# Task description
If a line below includes the string "delivered", copy it.
——
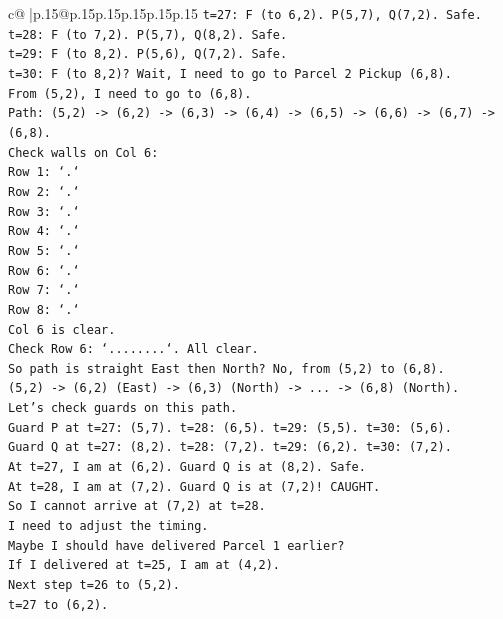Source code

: \documentclass{article}
\begin{document}
{\begin{supertabular}{c@{$\;$}|p{.15\linewidth}@{}p{.15\linewidth}p{.15\linewidth}p{.15\linewidth}p{.15\linewidth}p{.15\linewidth}}
{{{\texttt{t=27: F (to 6,2). P(5,7), Q(7,2). Safe.} \\
\texttt{t=28: F (to 7,2). P(5,7), Q(8,2). Safe.} \\
\texttt{t=29: F (to 8,2). P(5,6), Q(7,2). Safe.} \\
\texttt{t=30: F (to 8,2)? Wait, I need to go to Parcel 2 Pickup (6,8).} \\
\texttt{From (5,2), I need to go to (6,8).} \\
\texttt{Path: (5,2) {-}> (6,2) {-}> (6,3) {-}> (6,4) {-}> (6,5) {-}> (6,6) {-}> (6,7) {-}> (6,8).} \\
\texttt{Check walls on Col 6:} \\
\texttt{Row 1: `.`} \\
\texttt{Row 2: `.`} \\
\texttt{Row 3: `.`} \\
\texttt{Row 4: `.`} \\
\texttt{Row 5: `.`} \\
\texttt{Row 6: `.`} \\
\texttt{Row 7: `.`} \\
\texttt{Row 8: `.`} \\
\texttt{Col 6 is clear.} \\
\texttt{Check Row 6: `........`. All clear.} \\
\texttt{So path is straight East then North? No, from (5,2) to (6,8).} \\
\texttt{(5,2) {-}> (6,2) (East) {-}> (6,3) (North) {-}> ... {-}> (6,8) (North).} \\
\texttt{Let's check guards on this path.} \\
\texttt{Guard P at t=27: (5,7). t=28: (6,5). t=29: (5,5). t=30: (5,6).} \\
\texttt{Guard Q at t=27: (8,2). t=28: (7,2). t=29: (6,2). t=30: (7,2).} \\
\texttt{At t=27, I am at (6,2). Guard Q is at (8,2). Safe.} \\
\texttt{At t=28, I am at (7,2). Guard Q is at (7,2)! CAUGHT.} \\
\texttt{So I cannot arrive at (7,2) at t=28.} \\
\texttt{I need to adjust the timing.} \\
\texttt{Maybe I should have delivered Parcel 1 earlier?} \\
\texttt{If I delivered at t=25, I am at (4,2).} \\
\texttt{Next step t=26 to (5,2).} \\
\texttt{t=27 to (6,2).} \\
}}}
\end{supertabular}}
\end{document}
——
# Finished task
\texttt{Maybe I should have delivered Parcel 1 earlier?} \\
\texttt{If I delivered at t=25, I am at (4,2).} \\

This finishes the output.